Provided data:
※

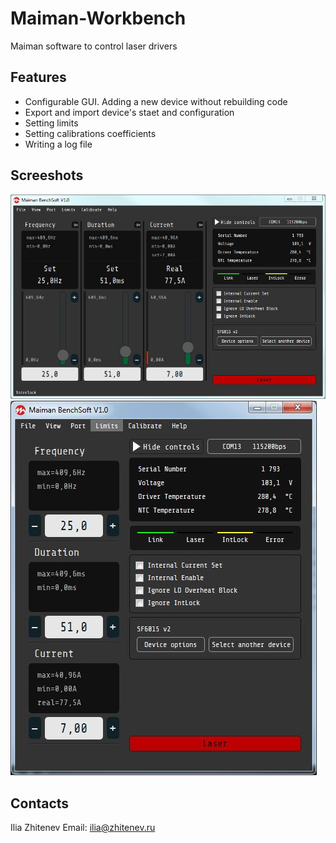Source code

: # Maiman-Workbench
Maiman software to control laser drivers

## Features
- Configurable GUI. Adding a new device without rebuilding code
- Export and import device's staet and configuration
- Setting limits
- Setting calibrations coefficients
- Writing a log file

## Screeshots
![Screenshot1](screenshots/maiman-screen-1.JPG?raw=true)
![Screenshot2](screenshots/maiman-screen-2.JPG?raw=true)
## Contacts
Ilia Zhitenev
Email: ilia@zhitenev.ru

※

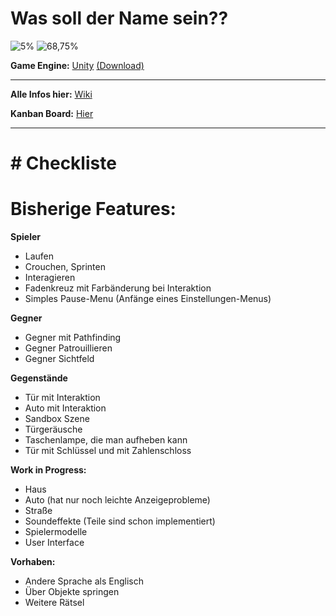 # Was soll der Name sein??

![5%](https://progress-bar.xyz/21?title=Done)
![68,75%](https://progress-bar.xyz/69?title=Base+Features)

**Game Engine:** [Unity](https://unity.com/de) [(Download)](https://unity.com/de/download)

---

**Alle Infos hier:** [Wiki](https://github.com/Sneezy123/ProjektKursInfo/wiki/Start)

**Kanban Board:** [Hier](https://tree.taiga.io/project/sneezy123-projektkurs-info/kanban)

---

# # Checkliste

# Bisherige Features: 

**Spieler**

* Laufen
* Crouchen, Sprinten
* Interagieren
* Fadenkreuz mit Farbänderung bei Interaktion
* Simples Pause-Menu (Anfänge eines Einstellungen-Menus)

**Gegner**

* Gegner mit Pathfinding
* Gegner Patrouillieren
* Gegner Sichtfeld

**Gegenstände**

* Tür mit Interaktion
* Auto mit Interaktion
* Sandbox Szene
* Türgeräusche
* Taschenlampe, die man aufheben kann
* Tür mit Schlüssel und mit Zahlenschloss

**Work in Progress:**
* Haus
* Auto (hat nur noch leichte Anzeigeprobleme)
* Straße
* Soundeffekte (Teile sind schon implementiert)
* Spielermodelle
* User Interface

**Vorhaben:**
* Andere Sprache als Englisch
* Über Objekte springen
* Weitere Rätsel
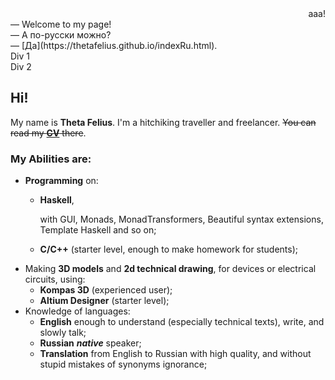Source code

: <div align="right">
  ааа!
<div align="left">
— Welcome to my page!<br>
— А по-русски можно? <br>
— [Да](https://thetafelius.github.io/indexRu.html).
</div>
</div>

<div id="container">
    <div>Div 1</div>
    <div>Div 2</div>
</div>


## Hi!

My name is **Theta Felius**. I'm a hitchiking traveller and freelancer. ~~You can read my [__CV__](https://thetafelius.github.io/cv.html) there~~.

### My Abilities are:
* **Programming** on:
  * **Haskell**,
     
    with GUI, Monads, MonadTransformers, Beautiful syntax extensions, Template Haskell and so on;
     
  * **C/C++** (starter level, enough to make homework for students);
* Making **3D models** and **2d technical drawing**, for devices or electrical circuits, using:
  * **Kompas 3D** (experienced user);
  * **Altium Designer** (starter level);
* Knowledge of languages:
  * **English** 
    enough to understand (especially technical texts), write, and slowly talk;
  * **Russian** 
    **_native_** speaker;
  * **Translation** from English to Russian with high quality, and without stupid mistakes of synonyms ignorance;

※

Work instructions: For the material above, what is the count of lines that hold the word "Setting"? Give the number by itself.

Task response: 2